Task requirements:
Please state how many lines of the data contain "requiring". The number by itself is enough.

The records:
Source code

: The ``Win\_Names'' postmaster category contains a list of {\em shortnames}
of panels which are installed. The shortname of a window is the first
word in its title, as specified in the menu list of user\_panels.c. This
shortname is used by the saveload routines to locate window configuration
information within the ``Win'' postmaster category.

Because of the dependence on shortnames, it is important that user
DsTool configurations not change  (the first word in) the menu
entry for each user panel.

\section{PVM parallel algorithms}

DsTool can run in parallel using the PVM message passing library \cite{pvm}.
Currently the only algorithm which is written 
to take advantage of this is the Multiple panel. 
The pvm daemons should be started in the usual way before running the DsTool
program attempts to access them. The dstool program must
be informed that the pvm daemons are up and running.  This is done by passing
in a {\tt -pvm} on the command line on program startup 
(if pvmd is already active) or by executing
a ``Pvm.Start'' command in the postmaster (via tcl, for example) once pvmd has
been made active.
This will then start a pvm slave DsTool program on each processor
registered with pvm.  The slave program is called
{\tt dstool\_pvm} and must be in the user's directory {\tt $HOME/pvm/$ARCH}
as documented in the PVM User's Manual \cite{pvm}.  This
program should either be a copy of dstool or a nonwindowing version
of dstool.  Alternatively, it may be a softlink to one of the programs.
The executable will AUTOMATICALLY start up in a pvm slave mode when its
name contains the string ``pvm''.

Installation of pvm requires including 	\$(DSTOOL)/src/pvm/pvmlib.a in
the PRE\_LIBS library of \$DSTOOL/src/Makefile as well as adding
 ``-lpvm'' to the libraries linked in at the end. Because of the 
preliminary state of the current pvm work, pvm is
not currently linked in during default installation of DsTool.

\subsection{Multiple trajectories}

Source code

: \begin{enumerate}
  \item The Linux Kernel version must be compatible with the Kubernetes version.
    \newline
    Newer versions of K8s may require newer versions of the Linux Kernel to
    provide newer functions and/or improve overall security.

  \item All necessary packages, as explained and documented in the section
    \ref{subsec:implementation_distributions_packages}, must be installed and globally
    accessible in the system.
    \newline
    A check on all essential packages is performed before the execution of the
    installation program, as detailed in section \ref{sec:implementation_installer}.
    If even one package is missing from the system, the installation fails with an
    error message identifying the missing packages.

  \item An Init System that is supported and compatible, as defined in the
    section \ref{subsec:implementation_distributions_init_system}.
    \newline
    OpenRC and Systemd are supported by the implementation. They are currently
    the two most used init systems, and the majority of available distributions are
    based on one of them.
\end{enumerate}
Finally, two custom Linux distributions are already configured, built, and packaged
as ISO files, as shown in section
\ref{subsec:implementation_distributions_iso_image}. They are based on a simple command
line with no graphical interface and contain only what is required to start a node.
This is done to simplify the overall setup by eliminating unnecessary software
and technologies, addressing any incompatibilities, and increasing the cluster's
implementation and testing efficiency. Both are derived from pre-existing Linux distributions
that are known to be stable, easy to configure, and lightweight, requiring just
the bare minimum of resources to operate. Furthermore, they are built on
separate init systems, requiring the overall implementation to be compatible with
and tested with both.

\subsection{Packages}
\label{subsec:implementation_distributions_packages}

Result below:
2